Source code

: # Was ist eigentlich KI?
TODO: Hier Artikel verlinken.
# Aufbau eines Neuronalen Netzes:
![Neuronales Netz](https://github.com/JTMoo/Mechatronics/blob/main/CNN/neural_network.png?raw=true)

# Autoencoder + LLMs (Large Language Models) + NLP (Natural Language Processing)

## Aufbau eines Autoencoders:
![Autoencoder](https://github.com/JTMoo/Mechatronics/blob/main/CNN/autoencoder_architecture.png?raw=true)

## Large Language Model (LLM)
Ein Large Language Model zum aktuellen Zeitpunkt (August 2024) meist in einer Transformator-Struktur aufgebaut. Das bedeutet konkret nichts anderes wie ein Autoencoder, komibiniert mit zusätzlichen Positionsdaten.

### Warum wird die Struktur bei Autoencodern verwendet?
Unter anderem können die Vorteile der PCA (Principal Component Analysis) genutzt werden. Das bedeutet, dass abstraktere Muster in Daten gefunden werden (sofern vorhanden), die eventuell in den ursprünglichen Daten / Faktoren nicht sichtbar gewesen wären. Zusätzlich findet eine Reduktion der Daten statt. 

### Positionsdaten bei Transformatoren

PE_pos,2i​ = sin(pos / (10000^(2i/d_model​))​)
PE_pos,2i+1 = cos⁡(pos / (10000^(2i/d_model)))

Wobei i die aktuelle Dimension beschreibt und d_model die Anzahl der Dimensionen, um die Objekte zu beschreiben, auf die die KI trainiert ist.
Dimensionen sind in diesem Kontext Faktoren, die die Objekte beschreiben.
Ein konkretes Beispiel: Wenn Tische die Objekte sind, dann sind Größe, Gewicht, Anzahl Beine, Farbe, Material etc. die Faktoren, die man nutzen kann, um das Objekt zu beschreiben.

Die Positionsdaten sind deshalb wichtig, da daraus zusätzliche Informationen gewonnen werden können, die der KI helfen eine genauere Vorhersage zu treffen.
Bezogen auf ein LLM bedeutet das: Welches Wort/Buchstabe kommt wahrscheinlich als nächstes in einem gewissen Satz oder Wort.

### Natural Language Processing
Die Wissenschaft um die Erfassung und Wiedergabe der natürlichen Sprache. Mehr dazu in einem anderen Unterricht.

• **DESCRIPTION OF THE TASK**: Every line in the listing that holds "eines" belongs in the answer.

• **ANSWER FOR THE TASK**:
# Aufbau eines Neuronalen Netzes:
## Aufbau eines Autoencoders:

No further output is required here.